To boost achievement in struggling Jeffco schools, nonprofit aims to bridge opportunity gap

For Joel Newton, the work to improve some of Jefferson County’s lowest-performing schools is personal.

His two daughters attend Lumberg Elementary, where only four out of every 10 third graders are reading at grade level.

But he doesn’t blame the teachers or Jeffco Public Schools.

“The irony of our schools is that we have great programming during the school day,” he said. “But those kids who are growing up in poverty, they need extra support on top of what our schools offer if they’re going to catch up and stay ahead.”

That’s the theory behind Newton’s organization, the Edgewater Collective, and the nonprofit’s first public project, the Jefferson Success Pathway.

Formed in 2013, but just now going public, the Edgewater Collective’s mission is to foster relationships between six schools in and around the city of Edgewater and nonprofit organizations that can offer services to the schools leaders, teachers, students and their families.

Schools in the Edgewater Collective
• Molholm Elementary
• Edgewater Elementary
• Lumberg Elementary
• Stevens Elementary
• Wheat Ridge 5-8
• Jefferson HighThose schools, run by Jeffco Public Schools, are not like most in the suburban — mostly white and middle class — county.
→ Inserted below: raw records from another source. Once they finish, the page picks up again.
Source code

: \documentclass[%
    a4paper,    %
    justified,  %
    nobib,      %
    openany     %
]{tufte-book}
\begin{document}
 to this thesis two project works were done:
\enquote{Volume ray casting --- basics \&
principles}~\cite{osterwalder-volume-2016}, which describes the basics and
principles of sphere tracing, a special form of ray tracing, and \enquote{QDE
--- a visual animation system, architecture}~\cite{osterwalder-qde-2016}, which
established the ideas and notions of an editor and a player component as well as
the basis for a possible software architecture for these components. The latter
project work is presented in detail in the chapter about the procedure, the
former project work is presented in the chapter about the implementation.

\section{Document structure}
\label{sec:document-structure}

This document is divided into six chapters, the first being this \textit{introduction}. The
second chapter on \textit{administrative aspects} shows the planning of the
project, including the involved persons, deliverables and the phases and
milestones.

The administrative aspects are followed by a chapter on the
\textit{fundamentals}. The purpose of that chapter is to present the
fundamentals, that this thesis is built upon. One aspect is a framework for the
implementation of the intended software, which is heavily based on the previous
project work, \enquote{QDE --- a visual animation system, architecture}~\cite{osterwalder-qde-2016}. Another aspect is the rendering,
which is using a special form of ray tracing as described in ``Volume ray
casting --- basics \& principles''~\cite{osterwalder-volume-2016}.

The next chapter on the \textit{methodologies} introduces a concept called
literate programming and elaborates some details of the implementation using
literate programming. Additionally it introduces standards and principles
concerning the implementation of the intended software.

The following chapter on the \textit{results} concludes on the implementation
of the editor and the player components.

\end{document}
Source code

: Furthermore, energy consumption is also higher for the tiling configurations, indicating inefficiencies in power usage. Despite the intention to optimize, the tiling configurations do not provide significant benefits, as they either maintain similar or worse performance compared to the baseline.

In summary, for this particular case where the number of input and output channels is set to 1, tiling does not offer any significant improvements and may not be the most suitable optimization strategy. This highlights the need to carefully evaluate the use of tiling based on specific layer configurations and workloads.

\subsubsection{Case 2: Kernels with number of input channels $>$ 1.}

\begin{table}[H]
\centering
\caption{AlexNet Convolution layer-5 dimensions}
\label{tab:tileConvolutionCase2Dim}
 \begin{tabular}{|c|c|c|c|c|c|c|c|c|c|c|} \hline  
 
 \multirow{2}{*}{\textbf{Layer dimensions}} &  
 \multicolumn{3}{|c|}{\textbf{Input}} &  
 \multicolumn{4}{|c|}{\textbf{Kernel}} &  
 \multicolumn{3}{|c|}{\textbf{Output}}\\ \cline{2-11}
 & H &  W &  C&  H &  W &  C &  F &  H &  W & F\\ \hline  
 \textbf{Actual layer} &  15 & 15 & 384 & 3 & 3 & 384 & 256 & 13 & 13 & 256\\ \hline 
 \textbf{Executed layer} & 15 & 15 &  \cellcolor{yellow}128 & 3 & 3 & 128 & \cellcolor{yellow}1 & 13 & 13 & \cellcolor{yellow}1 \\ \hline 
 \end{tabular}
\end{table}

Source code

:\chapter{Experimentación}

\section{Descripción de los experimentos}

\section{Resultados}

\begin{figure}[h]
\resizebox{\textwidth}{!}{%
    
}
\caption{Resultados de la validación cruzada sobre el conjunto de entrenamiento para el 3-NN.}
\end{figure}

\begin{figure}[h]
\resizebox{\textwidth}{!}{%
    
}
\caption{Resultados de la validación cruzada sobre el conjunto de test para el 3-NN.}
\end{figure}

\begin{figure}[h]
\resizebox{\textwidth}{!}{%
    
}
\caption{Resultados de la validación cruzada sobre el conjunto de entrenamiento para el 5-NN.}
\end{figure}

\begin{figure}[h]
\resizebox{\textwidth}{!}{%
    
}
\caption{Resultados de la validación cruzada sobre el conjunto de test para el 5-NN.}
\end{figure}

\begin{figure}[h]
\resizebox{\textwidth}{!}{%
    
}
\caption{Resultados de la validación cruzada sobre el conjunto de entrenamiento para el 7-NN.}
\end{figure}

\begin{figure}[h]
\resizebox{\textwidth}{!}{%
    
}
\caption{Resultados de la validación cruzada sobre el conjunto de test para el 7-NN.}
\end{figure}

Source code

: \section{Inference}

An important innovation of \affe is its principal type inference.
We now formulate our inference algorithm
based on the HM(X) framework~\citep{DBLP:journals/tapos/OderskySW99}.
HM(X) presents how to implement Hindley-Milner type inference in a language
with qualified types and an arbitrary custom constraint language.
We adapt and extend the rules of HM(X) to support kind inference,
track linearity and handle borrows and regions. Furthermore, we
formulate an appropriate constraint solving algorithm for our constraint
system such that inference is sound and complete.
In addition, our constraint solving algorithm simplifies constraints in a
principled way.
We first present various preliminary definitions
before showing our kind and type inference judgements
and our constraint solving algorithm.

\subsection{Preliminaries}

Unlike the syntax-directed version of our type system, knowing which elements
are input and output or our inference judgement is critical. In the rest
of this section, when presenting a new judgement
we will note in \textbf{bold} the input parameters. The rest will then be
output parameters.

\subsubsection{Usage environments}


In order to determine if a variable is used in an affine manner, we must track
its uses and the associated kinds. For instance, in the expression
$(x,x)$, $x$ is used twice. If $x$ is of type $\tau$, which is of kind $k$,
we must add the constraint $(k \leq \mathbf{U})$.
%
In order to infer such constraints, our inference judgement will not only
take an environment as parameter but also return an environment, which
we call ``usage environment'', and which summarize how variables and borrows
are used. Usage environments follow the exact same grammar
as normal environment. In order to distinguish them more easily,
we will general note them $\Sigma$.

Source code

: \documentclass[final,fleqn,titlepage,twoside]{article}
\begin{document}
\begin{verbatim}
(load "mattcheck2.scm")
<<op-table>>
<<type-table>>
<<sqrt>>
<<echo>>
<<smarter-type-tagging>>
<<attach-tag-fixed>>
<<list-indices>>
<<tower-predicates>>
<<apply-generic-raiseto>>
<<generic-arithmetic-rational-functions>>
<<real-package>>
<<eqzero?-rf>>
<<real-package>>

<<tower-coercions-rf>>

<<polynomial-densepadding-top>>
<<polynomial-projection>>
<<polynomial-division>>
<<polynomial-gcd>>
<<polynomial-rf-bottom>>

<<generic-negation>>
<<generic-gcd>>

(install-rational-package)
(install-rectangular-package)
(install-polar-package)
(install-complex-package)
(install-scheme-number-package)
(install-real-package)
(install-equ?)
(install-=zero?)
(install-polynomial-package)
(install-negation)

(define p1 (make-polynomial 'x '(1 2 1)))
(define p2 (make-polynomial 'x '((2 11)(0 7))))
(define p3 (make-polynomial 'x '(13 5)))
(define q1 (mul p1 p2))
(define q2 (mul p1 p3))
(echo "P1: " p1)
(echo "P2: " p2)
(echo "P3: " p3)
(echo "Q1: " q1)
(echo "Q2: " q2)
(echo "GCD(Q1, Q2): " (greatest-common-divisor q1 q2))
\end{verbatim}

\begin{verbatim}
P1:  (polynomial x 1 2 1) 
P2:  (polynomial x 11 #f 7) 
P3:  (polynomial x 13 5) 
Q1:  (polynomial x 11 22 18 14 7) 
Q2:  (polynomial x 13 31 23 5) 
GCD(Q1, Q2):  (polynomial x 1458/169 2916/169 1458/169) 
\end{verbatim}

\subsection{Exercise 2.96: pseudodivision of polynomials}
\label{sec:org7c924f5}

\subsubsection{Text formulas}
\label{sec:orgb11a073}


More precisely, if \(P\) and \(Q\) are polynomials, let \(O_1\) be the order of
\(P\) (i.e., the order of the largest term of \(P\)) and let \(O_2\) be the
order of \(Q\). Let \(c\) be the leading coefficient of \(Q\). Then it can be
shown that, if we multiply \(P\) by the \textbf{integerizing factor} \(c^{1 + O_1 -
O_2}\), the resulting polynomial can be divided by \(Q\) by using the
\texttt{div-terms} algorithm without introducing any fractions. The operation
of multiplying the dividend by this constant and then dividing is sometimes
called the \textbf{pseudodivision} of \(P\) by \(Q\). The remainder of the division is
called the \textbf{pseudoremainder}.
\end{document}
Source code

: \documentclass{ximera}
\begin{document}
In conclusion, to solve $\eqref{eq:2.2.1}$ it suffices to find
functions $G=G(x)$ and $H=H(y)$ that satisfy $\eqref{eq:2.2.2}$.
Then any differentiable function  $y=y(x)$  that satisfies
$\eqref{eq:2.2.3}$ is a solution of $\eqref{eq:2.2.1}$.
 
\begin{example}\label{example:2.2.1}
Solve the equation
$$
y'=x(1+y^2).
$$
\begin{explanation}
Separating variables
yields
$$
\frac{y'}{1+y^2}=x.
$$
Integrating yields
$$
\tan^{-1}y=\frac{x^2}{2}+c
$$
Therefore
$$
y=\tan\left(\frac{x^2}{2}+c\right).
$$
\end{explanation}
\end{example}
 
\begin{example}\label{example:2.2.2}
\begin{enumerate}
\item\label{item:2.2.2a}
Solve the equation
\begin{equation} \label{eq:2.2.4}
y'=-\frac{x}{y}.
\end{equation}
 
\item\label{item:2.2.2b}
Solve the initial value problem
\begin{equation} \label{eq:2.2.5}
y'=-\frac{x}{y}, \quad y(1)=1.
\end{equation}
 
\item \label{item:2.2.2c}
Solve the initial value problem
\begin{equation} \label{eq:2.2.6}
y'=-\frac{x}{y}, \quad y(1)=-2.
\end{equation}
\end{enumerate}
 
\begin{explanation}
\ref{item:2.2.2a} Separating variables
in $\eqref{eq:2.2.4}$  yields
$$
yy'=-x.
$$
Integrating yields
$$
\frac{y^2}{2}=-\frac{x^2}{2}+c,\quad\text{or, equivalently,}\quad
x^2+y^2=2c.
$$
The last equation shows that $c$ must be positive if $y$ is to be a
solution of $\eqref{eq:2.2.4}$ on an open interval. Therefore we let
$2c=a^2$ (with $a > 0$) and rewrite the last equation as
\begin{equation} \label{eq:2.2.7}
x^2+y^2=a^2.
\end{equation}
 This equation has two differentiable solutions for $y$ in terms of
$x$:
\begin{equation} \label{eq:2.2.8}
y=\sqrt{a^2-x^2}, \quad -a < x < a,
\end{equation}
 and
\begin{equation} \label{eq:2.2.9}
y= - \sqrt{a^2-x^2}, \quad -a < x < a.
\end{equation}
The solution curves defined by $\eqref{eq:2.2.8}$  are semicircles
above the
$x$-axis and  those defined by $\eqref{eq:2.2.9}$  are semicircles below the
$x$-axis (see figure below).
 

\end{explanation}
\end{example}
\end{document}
Most of the students — at least 70 percent at each school — come from households that earn little enough to qualify for either free or reduced-lunch prices, a proxy of poverty, and are Latino. There is also a concentrated population of English language learners.

The students who attend those schools are also usually behind grade level in reading, writing, and math, and are less likely to go to college, let alone graduate.

Newton believes the adults inside the schools and the district leaders who support them are doing all they can to enrich those students lives — but they need help to overcome what many call the “opportunity gap.”  The opportunity gap is the barriers some students, usually poor students of color, face to access quality resources that support them before, during, and after school. Those barriers could include a lack of breakfast, after school programs, or a quiet place to study and use technology.

To close those gaps, Newton has partnered with more than two dozen organizations from the health, nonprofit, faith-based, and government sector.

It’s his role to connect those organizations to the schools.

Part of the reason why they haven’t already connected, Newton said, is because most confuse Edgewater, the tiniest community in Jefferson County, with Denver.

“I think people still feel Edgewater is Denver because the demographics align better with the students who attend Denver Public Schools,” he said. “And the test scores look more like the schools across the street in Denver.”

Joel Newton, left, chats with Edgewater City Councilman Kristian Adam Teegardin earlier this month after the Edgewater Collective announced its first public program the Jefferson Success Pathway. (Nicholas Garcia )

As part of his work, Newton and a community board have put together a list of goals he hopes his organization can influence while working with Jeffco Public Schools. Those goals include increasing the number of families that are safe, healthy, and supported; preparing more students for kindergarten; increasing the number of students able to read and write at grade level by the third grade; and growing the  graduation rate.

The Edgewater Collective, which published its ambitions earlier this month, will spend the early part of 2015 gathering baseline data around those goals and then set targets.

“We don’t want to be another initiative that just looks good on paper,” Newton said at the public unveiling of the Jefferson Success Pathway project.

Newton already has the support of Jeffco Superintendent Dan McMinimee.

“We all know what the challenges are,” McMinimee said at that meeting. “And we can spend a lot of time talking about past mistakes. Or we can rally around this shining light.”

The nonprofit’s announcement of the Jefferson Success Pathway program took place the same week as Jeffco officials announced their own intentions to speed up improvements at some of the schools the nonprofit works with.

Newton doesn’t see his work as a duplicated effort. Instead he wants to run alongside the field as a sort of water boy or cheerleader for the teachers inside the schools.

“We don’t want to lay blame, but say as a community, “how do we work together?” Jeffco schools can’t do this alone,” he said.

Newton hopes to share his organization’s work with the district’s fractured school board in the spring of 2015 and create an official partnership between the nonprofit and the school district via a board resolution. He’ll only do so if he knows he can get a rare 5-0 vote.

“We’re staying away from the big issues, the divisive debates, we’re going to keep asking how do we help all kids in this area to succeed,” Newton said. “The children and family in our area can’t sit by and watch a three year battle with the school board — they need help right now. They need the support right now. They need investment right now.”